## THE PROBLEM
Within the data, how many lines hold the word "change"? Answer with nothing but the number.

## EXTRACTED DATA

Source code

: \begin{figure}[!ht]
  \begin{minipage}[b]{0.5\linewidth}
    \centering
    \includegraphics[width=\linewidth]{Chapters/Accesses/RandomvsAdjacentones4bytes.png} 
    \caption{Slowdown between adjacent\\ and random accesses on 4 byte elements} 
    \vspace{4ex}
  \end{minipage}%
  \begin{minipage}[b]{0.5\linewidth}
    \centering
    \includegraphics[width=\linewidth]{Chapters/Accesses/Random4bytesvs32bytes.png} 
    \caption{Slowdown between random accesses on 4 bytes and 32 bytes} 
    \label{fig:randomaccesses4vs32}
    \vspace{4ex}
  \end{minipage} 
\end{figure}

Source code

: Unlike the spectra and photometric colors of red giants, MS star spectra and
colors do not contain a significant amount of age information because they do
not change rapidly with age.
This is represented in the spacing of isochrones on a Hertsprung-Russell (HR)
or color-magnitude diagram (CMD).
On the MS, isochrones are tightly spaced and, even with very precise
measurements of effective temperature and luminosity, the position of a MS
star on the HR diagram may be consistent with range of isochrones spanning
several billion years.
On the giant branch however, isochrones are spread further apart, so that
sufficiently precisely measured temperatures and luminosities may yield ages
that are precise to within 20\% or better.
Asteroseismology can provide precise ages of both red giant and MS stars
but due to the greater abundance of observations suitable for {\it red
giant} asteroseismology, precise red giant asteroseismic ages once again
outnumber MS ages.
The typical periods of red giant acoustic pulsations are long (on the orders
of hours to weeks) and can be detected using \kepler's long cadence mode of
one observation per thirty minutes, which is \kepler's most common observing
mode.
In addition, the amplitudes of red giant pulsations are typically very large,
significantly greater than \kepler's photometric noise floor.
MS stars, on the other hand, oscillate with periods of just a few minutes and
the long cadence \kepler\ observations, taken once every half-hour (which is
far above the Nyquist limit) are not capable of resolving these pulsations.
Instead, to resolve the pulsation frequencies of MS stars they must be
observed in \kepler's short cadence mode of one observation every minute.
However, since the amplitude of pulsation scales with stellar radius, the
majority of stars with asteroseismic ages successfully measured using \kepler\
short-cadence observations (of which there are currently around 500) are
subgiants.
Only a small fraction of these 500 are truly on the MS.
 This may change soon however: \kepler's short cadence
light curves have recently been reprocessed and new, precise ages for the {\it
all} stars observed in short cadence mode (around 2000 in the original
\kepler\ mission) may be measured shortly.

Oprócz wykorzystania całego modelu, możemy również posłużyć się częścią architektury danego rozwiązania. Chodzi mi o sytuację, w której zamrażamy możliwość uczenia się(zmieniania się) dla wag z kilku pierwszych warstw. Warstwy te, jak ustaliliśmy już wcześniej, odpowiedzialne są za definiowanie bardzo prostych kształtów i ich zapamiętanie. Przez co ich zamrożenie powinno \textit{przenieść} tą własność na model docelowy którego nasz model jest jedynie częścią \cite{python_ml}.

## TASK OUTPUT
2